Your answer is to be every line of the material that includes the string "agreement".

|---|

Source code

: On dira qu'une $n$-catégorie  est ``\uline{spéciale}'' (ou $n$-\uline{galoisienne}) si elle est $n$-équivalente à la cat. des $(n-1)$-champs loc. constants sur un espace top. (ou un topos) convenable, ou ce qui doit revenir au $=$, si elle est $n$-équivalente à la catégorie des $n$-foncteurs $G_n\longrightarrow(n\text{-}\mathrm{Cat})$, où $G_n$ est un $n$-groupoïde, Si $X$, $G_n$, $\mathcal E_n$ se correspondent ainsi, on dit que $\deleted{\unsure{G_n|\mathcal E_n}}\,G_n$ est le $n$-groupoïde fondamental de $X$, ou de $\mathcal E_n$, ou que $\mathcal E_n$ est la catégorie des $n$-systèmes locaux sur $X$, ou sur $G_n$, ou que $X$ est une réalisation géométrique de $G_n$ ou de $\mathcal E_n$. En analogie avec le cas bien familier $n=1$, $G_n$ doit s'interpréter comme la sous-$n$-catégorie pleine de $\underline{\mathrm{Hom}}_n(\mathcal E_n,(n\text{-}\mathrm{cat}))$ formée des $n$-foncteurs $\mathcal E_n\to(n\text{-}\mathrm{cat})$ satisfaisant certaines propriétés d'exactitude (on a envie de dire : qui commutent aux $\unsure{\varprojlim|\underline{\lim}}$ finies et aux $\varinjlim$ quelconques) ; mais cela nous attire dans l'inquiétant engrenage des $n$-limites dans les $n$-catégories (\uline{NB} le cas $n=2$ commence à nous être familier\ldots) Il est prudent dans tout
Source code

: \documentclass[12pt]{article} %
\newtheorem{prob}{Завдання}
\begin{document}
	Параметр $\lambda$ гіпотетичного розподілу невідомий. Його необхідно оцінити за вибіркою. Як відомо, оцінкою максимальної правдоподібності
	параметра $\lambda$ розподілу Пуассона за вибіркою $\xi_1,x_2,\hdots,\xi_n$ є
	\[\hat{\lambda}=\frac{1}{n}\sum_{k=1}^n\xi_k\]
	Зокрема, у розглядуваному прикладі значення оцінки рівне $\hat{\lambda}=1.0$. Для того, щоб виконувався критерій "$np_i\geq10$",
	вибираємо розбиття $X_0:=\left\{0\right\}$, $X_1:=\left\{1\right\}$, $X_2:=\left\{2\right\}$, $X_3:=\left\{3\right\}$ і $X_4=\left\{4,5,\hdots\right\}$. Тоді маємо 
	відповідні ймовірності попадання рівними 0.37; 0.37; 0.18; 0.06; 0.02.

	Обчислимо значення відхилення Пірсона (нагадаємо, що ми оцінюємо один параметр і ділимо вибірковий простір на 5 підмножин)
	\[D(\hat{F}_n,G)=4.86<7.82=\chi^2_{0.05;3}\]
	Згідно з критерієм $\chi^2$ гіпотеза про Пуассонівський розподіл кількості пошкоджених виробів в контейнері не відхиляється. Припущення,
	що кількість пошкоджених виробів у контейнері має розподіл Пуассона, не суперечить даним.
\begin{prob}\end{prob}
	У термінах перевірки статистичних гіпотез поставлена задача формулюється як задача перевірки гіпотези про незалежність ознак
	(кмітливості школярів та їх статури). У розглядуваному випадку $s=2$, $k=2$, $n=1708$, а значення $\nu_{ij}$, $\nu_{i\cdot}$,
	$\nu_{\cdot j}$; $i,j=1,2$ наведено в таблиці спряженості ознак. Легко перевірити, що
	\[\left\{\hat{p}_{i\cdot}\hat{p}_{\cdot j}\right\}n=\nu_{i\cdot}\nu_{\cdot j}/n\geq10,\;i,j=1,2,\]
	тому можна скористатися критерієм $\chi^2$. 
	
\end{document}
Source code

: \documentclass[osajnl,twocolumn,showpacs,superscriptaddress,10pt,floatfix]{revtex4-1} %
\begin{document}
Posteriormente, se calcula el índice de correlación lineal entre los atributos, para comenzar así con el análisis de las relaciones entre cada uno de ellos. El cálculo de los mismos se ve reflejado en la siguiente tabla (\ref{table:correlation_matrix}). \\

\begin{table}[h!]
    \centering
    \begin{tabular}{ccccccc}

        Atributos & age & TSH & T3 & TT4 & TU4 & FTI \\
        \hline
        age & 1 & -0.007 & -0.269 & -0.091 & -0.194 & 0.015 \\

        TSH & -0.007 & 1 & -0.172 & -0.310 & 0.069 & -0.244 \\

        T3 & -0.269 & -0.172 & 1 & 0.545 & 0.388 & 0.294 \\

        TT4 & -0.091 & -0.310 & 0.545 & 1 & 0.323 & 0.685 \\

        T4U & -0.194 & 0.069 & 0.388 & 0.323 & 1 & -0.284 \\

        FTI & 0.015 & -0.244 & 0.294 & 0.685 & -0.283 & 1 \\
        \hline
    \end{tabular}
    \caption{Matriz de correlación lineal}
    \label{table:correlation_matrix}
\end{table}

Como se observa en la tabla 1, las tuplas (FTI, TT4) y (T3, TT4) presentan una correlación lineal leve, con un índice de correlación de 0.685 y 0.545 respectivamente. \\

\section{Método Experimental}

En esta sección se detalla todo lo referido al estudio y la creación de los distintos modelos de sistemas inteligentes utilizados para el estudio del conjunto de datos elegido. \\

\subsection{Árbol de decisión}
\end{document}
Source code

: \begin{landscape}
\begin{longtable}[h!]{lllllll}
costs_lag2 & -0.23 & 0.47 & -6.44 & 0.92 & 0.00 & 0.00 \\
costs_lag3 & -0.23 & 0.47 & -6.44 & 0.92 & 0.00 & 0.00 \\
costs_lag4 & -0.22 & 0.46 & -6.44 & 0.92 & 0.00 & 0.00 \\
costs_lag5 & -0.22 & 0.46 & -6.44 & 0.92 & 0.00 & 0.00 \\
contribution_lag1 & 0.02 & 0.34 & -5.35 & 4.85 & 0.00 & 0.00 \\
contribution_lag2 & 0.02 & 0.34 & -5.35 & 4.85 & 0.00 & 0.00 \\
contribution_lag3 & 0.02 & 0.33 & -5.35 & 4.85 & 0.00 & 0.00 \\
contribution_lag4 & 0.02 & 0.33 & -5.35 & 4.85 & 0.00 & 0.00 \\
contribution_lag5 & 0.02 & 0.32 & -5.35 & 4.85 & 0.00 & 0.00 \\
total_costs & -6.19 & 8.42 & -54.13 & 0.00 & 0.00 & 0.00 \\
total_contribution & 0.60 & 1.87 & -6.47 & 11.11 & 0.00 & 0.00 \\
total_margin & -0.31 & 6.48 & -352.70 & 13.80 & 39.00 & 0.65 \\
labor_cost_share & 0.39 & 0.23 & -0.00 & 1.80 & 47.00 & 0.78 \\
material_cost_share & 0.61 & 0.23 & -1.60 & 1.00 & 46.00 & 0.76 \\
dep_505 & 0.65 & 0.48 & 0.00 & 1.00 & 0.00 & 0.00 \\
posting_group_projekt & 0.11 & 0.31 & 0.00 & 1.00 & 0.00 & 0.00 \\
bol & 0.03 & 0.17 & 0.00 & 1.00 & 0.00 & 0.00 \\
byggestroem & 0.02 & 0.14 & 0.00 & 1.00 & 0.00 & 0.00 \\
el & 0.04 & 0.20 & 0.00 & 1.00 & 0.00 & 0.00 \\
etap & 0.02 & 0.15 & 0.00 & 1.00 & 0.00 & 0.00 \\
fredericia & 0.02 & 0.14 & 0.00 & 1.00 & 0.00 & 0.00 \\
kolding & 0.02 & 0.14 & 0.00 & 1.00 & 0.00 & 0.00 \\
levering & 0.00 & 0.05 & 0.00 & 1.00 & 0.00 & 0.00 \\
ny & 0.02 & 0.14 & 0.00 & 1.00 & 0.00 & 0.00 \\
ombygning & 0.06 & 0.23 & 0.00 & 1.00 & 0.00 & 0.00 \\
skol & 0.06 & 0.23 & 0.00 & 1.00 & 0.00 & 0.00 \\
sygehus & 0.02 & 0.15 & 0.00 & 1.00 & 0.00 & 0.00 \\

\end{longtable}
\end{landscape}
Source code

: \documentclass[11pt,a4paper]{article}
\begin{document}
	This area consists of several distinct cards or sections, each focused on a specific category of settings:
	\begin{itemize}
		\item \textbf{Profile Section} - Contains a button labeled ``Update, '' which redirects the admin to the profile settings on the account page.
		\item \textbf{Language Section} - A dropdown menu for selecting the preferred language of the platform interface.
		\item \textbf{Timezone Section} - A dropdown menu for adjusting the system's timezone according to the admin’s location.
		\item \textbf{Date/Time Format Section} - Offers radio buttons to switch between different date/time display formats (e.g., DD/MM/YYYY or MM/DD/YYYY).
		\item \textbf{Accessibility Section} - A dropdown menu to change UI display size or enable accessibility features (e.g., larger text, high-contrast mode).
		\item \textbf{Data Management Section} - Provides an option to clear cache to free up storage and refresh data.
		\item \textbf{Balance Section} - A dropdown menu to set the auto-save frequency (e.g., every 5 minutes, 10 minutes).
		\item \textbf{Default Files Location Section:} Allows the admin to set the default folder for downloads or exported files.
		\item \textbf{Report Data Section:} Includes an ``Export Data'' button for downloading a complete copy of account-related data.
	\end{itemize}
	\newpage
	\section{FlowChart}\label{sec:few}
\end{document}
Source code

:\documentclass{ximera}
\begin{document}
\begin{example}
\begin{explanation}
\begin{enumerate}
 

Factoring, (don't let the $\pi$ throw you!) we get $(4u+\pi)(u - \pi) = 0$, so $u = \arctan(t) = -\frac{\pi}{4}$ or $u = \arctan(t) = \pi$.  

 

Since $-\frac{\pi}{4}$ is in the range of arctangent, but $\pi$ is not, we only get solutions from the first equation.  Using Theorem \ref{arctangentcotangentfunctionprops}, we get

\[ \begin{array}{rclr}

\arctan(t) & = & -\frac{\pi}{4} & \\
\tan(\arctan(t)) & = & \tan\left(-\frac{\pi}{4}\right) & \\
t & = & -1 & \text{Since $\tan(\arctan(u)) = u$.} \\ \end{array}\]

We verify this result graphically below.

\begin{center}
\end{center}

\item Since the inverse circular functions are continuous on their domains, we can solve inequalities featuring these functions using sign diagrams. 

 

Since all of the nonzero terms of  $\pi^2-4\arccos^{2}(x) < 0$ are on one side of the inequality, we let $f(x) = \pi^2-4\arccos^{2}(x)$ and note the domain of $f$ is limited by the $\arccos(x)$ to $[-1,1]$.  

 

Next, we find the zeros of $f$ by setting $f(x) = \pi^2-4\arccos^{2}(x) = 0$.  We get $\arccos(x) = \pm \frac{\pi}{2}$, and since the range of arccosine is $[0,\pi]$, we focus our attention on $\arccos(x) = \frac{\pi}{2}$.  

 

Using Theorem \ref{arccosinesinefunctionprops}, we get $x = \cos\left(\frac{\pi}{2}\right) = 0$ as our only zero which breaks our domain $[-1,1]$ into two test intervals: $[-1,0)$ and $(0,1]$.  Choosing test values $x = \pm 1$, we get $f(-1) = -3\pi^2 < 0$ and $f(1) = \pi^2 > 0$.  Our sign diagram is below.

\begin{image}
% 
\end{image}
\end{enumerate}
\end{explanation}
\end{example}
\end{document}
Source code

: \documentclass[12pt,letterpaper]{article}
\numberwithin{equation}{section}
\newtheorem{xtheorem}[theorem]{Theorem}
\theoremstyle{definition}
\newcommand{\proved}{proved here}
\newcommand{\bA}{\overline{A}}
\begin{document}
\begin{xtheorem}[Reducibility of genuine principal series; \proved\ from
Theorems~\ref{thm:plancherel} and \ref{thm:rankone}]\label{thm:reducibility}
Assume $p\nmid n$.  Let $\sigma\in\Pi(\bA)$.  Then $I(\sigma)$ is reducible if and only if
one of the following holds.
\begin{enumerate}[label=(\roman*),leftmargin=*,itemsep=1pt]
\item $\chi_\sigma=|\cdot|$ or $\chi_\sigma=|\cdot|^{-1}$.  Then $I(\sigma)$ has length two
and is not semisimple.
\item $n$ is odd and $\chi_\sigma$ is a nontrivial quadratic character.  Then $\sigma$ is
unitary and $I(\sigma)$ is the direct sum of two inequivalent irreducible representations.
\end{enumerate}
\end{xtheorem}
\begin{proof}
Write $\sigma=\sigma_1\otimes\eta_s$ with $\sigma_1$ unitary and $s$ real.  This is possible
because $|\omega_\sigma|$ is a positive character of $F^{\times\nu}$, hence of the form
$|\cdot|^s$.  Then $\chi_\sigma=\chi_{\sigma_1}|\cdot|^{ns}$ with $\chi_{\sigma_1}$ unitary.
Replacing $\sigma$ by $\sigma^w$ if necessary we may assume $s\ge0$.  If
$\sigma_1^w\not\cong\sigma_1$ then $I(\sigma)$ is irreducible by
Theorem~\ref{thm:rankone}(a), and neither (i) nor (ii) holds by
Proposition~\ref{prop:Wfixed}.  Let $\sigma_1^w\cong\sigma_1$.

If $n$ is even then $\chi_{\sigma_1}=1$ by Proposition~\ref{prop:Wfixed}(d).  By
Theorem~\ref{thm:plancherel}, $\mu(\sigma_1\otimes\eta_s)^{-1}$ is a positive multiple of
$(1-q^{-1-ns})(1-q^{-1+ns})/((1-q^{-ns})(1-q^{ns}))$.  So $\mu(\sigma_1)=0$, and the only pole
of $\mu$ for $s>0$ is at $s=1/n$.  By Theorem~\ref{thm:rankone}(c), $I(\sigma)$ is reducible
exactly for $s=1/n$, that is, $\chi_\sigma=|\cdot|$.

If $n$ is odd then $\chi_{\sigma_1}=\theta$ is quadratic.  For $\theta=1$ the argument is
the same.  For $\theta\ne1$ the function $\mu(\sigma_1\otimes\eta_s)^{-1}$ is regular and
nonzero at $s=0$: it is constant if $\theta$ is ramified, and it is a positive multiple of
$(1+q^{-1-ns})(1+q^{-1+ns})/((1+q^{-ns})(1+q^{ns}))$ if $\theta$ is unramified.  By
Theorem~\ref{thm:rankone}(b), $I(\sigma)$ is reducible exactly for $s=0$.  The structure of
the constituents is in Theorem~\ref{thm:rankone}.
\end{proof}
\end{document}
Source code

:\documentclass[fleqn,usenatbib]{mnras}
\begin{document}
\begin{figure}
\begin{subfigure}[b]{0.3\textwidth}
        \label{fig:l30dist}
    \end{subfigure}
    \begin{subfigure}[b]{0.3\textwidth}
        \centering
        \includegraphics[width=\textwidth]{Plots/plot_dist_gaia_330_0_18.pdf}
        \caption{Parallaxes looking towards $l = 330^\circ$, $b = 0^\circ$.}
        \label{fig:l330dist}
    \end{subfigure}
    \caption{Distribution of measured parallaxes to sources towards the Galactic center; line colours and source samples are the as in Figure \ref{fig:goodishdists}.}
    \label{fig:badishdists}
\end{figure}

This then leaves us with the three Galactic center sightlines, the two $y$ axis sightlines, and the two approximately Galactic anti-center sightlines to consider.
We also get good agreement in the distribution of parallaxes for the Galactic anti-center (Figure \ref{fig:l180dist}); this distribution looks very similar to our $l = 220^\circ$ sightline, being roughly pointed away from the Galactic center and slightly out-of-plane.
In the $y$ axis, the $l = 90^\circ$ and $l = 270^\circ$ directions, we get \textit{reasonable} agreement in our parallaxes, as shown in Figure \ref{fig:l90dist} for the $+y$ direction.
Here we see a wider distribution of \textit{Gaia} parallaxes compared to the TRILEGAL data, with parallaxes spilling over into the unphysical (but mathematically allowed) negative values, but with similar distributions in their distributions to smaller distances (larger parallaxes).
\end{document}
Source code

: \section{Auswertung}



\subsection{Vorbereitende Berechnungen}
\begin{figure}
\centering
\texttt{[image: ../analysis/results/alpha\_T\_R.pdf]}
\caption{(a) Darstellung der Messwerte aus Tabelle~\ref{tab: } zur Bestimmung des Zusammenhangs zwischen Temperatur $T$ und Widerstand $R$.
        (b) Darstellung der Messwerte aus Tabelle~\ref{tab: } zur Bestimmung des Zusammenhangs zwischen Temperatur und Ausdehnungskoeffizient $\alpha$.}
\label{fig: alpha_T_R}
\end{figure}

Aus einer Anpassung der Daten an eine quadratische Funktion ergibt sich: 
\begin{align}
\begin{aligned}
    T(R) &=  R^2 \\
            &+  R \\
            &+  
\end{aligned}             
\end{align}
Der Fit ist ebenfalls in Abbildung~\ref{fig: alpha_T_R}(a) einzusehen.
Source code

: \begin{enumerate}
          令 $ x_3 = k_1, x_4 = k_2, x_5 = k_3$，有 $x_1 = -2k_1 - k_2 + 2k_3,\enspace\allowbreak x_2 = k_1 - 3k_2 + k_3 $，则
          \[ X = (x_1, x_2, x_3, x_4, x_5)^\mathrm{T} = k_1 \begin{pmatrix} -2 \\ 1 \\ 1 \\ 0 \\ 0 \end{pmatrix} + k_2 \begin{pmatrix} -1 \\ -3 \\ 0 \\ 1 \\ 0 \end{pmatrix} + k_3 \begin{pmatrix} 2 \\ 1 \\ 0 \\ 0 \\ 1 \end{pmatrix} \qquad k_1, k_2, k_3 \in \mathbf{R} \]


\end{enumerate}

|---|

Result of the exercise:
We also get good agreement in the distribution of parallaxes for the Galactic anti-center (Figure \ref{fig:l180dist}); this distribution looks very similar to our $l = 220^\circ$ sightline, being roughly pointed away from the Galactic center and slightly out-of-plane.
In the $y$ axis, the $l = 90^\circ$ and $l = 270^\circ$ directions, we get \textit{reasonable} agreement in our parallaxes, as shown in Figure \ref{fig:l90dist} for the $+y$ direction.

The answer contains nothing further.